### Exercise goal
Go through the records, and copy each line in which the string "widehat" is present.

### Records supplied
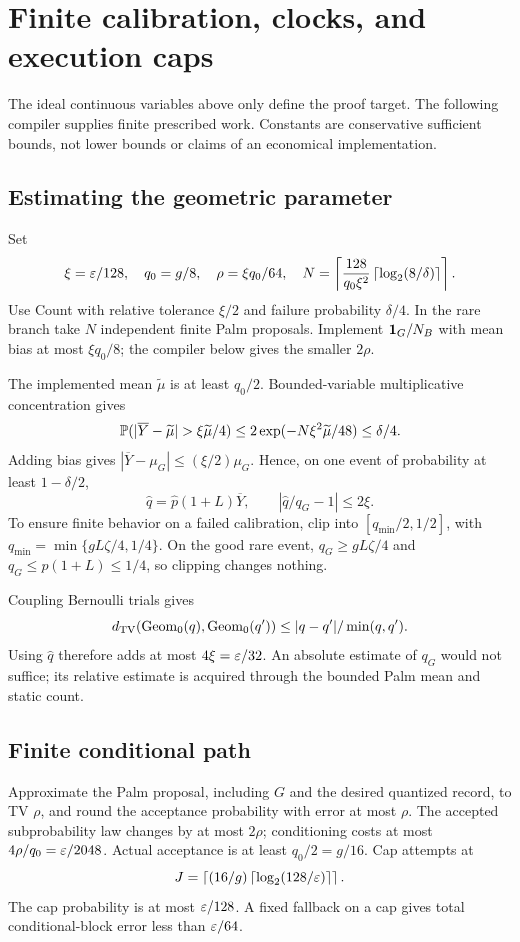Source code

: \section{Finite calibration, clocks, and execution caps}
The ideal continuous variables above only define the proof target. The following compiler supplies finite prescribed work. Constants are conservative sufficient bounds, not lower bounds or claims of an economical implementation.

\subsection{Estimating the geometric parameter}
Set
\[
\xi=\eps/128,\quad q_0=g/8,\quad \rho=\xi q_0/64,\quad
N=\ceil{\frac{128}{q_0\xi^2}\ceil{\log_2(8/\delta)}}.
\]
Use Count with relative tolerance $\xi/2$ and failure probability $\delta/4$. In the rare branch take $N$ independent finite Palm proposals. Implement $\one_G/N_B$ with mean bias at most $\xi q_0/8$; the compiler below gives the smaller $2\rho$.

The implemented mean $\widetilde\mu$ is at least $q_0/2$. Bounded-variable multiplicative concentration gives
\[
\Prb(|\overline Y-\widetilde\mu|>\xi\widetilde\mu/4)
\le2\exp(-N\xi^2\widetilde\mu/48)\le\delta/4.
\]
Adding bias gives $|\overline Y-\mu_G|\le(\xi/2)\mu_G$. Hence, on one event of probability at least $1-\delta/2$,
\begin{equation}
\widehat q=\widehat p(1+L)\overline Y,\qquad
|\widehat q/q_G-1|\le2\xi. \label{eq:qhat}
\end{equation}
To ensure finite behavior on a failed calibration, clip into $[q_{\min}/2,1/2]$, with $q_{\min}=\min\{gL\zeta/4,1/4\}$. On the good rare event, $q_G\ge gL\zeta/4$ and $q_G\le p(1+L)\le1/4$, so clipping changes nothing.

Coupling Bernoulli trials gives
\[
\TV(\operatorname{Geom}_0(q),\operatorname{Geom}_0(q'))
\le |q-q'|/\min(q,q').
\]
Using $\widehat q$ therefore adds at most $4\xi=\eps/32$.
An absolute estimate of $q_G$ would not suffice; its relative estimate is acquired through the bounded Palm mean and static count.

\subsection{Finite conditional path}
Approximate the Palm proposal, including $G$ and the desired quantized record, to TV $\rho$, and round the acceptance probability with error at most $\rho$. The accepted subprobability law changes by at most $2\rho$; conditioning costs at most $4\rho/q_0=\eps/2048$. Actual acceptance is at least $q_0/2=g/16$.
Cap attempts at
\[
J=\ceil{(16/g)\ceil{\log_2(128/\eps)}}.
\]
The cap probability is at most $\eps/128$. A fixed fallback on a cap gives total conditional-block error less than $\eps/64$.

### Response to the task
\widehat q=\widehat p(1+L)\overline Y,\qquad
|\widehat q/q_G-1|\le2\xi. \label{eq:qhat}
Using $\widehat q$ therefore adds at most $4\xi=\eps/32$.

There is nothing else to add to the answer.